El fondo de compensación de daños

Ante la desbandada de las compañías productoras de vacunas y con el miedo de volver a padecer epidemias mortales, el Congreso de los EEUU se vio forzado a aprobar en 1986 la creación del Programa Nacional de Compensación de Daños por Vacunas (NVICP), para proteger a las empresas de demandas no siempre apoyadas por evidencia científica. Este programa sigue actualmente en vigor, financiado por un impuesto federal que grava la venta de cada dosis de vacuna, pudiendo así compensarlos gastos médicos de las familias y cubrir las indemnizaciones por los daños causados por la administración de vacunas. Gracias a la existencia de este fondo, los fabricantes se mantuvieron en el negocio.

Desafortunadamente, el NVICP también presenta algunas debilidades. Los que se consideran afectados siempre puede optar por llevar su caso a juicio. Así, hay todavía cientos de demandas pendientes de resolución en los tribunales de EEUU por los supuestos daños causados por el timerosal (un conservante que contenía etilmercurio, presente en su día en algunas vacunas) aunque los estudios epidemiológicos posteriores han demostrado que los niños que recibieron estas vacunas no tienen un mayor riesgo de padecer problemas neurológicos. Por otro lado, el NVICP sólo cubre los gastos de las vacunes incluidas de forma rutinaria en el calendario de vacunación infantil por lo que algunas vacunas, como la diseñada contra la enfermedad de Lyme, un cuadro febril y de dolores articulares transmitida por la picadura de garrapata, no están cubiertas por este fondo. El fabricante de esta vacuna tuvo que gastar millones de dólares para defender su producto y sus ventas disminuyeron drásticamente, debido a los rumores de que producía artritis crónica, dolores musculares, pérdida de memoria y parálisis. La vacuna fue finalmente retirada del mercado en el año 2002 y aunque dos grandes estudios epidemiológicos posteriores no encontraron ninguna evidencia de los efectos adversos que provocaron su retirada, sigue sin estar comercializada.

El caso Wakefield

Pero el caso que más probablemente cambió el tema judicial fue el causado por Andrew Wakefield, un médico que se hizo famoso al vincular la vacuna triple vírica al autismo infantil. Sus declaraciones sembraron de nuevo el pánico en Gran Bretaña, acaparando decenas de portadas en la prensa. Posteriormente, se descubrió que el trabajo de Wakefield no sólo era incorrecto, sino que se trataba de un fraude elaborado, ya que había establecido varios acuerdos de negocios para comercializar “vacunas más seguras”, y “kits de diagnóstico” con los que preveía unos ingresos anuales cercanos a los 40 millones de dólares. El trabajo de Wakefield fue retirado por la revista que lo publicó y su licencia médica revocada. Aun así, se invirtió y se invierte actualmente mucho dinero en seguir estudiando esta posible asociación, a pesar de que estudio tras estudio, se ha revelado inconsistente. Sin embargo, muchos grupos contrarios a la vacunación, siguen utilizando la obra de Wakefield para alimentar el falso debate sobre la seguridad de las vacunas. Peor aún, con este caso se abrió el camino para iniciar lucrativas demandas fraudulentas basadas en una evidencia científica más que discutible.

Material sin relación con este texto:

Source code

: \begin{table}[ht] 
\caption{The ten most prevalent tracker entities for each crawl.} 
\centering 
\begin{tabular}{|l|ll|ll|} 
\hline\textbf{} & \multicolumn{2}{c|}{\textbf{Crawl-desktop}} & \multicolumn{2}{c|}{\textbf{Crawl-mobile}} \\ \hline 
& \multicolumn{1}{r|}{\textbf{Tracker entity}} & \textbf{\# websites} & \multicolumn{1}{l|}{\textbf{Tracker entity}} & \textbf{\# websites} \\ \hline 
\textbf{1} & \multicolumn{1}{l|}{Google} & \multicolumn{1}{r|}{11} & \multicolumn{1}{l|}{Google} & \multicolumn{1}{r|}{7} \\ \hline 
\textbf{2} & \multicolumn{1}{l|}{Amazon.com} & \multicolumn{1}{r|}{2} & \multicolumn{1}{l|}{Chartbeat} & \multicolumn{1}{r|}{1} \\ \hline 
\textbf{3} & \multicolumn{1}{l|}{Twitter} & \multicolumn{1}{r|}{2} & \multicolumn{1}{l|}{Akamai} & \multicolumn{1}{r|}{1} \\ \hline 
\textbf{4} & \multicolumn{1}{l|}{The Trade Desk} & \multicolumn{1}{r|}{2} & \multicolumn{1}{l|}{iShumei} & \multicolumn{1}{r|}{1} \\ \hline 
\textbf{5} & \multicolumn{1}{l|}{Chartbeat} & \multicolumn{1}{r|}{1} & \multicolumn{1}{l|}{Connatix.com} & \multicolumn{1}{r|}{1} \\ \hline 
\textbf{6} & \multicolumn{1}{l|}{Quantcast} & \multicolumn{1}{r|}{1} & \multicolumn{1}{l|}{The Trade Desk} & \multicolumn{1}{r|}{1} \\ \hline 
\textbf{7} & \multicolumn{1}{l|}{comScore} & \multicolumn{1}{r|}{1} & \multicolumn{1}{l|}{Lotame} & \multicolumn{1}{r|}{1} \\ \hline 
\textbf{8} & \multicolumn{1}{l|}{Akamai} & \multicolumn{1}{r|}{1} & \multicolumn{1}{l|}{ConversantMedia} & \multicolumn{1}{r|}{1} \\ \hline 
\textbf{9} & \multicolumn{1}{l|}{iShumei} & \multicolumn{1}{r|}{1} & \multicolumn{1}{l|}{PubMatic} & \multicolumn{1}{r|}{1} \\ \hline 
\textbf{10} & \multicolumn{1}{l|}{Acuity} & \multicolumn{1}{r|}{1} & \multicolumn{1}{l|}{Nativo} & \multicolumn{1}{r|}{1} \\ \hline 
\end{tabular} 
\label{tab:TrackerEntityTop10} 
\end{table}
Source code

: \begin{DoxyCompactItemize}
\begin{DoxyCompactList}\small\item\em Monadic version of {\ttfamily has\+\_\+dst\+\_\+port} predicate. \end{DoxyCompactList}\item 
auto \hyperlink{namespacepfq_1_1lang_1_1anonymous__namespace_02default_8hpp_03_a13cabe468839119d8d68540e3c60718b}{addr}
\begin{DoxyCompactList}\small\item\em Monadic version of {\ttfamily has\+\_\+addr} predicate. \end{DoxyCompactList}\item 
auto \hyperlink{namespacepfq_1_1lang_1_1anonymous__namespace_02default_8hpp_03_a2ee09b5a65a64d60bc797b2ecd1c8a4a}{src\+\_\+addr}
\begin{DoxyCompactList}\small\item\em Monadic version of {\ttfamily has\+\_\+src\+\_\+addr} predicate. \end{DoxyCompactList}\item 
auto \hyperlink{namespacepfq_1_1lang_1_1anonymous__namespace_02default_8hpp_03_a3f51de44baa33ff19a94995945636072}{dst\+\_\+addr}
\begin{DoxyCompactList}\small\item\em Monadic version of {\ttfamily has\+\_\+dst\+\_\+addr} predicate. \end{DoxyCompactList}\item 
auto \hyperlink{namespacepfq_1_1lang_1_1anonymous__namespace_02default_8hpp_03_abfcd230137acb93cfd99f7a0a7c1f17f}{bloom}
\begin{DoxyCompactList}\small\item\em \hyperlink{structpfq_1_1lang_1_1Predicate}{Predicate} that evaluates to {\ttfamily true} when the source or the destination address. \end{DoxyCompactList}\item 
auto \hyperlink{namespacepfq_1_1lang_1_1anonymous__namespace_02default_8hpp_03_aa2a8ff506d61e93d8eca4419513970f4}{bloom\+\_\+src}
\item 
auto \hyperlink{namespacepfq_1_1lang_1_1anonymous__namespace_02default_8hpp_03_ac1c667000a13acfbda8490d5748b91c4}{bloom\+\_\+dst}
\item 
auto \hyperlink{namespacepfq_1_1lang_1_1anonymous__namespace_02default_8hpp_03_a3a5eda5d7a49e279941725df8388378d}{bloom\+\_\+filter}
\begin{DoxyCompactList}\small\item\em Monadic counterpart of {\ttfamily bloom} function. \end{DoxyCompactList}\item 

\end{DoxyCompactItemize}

La complejidad de demostrar causalidad en efectos adversos

La OMS ha definido varios criterios a tener en cuenta antes de poder demostrar que una vacuna ha producido un efecto adverso. A nivel poblacional, el primer criterio, indispensable para demostrar causalidad, es la asociación temporal, es decir, que la exposición a la vacuna debe ser anterior a la aparición del efecto adverso. Sin embargo, como la mayoría de la población de los países desarrollados ha sido vacunada, es lógico que algunas personas desarrollen con posterioridad una enfermedad. Por tanto, se requieren criterios adicionales para demostrar la causalidad. Para otros fármacos se suele utilizar también el criterio de dosis-respuesta, según el cuál a mayor dosis/exposición, se producen más efectos adversos. Sin embargo, este criterio es difícil de aplicar en el caso de vacunas porque suelen fabricarse a dosis fijas y porque la respuesta a la retirada o a la re-introducción de la vacuna, no es factible. Así, hay que considerar también la plausibilidad biológica del efecto adverso y su coherencia con los conocimientos científicos existentes. Se debe de valorar también la denominada fuerza de asociación entre la vacunación y el efecto adverso para intentar dilucidar si la asociación temporal se debe o no al azar. Para ello suele ser necesario realizar grandes estudios epidemiológicos, largos, complejos y costosos. Posteriormente debe revisarse la consistencia de la evidencia para ver si concuerdan los resultados de estudios similares, realizados en distintos entornos y con diferentes métodos. Finalmente, hay que valorar también la especificidad del efecto adverso, es decir, si la vacuna es la única causa posible del evento.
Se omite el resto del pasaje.